Your objective:
Which lines of the entries hold the string "自主能动体是机器人的重要组成部分"? Copy each one.

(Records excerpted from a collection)
• • • • • • •

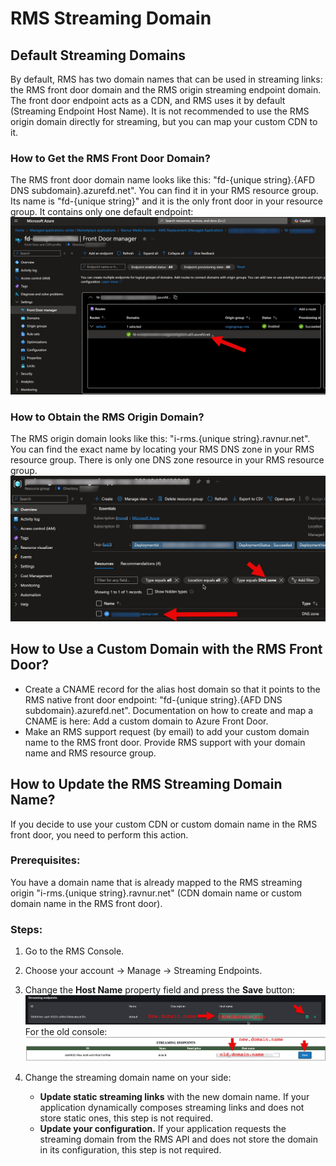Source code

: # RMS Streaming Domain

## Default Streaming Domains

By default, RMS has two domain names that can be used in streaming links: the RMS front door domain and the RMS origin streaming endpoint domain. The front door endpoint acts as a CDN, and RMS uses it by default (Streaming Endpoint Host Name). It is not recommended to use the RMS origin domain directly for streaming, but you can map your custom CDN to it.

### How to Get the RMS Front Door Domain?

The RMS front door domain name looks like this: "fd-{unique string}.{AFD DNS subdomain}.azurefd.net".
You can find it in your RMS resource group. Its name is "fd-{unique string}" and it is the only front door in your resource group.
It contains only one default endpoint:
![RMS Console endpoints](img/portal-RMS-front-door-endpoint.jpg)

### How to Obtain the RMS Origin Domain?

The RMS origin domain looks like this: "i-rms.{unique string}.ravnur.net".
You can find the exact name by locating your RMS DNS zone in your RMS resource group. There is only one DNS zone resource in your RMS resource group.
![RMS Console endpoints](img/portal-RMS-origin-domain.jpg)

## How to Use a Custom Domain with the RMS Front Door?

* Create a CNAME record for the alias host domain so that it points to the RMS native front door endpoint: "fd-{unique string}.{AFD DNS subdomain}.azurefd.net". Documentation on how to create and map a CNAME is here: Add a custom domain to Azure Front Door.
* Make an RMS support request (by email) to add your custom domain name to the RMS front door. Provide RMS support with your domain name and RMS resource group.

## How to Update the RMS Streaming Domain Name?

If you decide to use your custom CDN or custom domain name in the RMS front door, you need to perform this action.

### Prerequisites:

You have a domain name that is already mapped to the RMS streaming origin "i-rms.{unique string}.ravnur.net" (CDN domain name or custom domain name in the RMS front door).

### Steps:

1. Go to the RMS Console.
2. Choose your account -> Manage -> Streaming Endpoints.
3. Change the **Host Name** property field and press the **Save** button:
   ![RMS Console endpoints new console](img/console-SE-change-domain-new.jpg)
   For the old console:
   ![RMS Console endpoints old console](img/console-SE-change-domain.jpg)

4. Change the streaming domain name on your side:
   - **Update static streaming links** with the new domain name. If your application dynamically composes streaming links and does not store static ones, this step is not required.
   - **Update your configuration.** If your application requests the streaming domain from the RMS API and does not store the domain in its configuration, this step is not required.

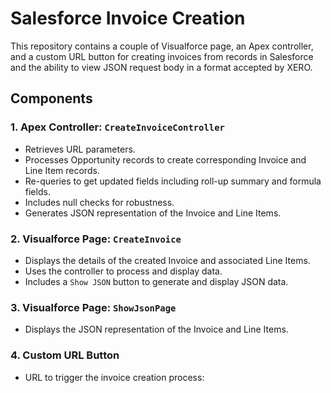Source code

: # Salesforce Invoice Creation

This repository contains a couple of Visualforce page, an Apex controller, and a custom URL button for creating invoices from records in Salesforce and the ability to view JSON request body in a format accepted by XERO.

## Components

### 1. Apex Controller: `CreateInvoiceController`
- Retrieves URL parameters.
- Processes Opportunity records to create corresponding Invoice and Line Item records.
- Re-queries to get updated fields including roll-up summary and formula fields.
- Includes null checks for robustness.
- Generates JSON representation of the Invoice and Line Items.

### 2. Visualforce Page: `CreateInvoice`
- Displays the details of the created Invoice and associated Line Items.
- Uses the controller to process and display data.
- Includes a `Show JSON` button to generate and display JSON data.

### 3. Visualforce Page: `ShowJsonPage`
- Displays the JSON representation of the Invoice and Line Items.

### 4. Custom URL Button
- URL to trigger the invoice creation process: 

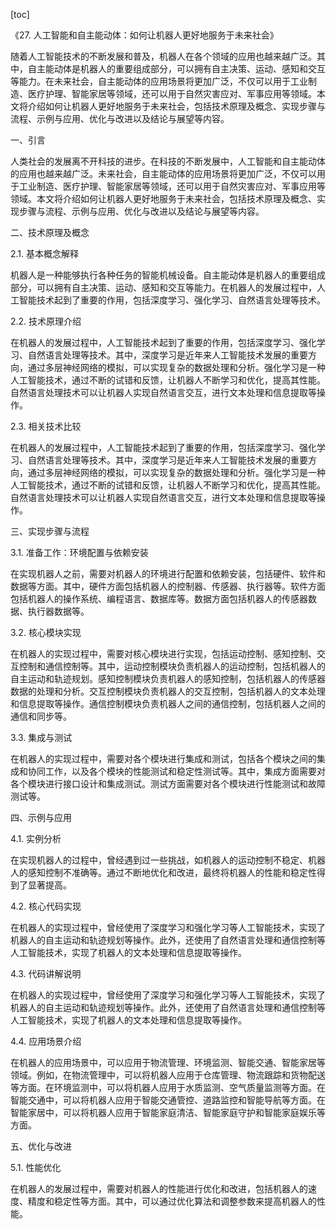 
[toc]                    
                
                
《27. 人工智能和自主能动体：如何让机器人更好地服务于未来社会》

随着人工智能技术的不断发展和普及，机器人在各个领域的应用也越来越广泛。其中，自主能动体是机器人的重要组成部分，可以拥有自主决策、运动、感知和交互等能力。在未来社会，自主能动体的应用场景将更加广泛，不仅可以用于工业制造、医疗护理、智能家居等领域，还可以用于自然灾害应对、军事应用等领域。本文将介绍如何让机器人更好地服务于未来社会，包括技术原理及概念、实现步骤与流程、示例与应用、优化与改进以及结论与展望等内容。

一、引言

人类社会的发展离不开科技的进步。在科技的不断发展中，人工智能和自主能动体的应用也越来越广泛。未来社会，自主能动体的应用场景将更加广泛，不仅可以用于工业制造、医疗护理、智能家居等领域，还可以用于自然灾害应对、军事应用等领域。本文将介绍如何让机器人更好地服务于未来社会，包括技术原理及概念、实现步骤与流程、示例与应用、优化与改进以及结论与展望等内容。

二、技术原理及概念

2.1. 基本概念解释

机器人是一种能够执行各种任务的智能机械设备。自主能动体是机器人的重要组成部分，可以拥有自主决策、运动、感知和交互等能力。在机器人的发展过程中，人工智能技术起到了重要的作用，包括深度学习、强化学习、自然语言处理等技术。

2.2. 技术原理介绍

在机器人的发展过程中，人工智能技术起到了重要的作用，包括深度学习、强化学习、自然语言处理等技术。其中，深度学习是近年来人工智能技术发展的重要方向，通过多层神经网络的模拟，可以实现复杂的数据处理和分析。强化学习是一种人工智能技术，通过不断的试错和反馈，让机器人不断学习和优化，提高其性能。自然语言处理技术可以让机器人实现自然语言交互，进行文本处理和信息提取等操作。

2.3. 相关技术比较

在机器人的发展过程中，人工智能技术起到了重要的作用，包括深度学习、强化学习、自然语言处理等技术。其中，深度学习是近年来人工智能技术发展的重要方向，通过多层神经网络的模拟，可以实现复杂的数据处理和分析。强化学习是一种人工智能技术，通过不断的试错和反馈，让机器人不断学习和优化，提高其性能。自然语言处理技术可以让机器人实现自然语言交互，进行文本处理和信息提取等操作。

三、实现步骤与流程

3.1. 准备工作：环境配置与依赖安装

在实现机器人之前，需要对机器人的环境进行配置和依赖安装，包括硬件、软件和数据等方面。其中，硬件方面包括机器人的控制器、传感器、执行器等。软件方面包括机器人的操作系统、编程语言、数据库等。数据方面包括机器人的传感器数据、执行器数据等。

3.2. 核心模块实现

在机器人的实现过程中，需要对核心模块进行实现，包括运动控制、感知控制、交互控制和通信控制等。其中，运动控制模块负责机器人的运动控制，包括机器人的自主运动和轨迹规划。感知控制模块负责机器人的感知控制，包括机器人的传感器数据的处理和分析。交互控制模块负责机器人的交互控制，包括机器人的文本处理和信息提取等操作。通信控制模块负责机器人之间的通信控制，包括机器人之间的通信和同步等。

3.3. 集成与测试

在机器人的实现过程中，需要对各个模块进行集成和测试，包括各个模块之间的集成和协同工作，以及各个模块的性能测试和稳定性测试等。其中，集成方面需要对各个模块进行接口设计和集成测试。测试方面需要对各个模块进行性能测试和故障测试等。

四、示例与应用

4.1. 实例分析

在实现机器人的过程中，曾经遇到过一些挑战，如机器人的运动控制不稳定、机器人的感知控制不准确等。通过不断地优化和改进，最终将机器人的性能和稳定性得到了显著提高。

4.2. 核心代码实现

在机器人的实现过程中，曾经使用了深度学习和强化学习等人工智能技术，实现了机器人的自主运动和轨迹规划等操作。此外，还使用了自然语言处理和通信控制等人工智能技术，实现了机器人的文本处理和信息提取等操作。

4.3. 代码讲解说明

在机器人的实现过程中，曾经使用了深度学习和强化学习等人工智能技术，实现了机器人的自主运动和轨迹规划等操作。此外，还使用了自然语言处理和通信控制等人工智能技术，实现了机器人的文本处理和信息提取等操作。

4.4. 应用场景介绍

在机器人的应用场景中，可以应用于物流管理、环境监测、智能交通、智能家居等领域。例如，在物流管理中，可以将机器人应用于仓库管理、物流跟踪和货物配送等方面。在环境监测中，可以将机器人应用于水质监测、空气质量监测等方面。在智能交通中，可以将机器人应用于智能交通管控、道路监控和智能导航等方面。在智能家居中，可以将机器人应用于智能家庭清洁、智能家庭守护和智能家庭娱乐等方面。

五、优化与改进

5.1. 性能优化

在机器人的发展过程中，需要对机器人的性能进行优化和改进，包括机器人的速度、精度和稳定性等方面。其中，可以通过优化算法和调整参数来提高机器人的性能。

• • • • • • •

Task output:
随着人工智能技术的不断发展和普及，机器人在各个领域的应用也越来越广泛。其中，自主能动体是机器人的重要组成部分，可以拥有自主决策、运动、感知和交互等能力。在未来社会，自主能动体的应用场景将更加广泛，不仅可以用于工业制造、医疗护理、智能家居等领域，还可以用于自然灾害应对、军事应用等领域。本文将介绍如何让机器人更好地服务于未来社会，包括技术原理及概念、实现步骤与流程、示例与应用、优化与改进以及结论与展望等内容。
机器人是一种能够执行各种任务的智能机械设备。自主能动体是机器人的重要组成部分，可以拥有自主决策、运动、感知和交互等能力。在机器人的发展过程中，人工智能技术起到了重要的作用，包括深度学习、强化学习、自然语言处理等技术。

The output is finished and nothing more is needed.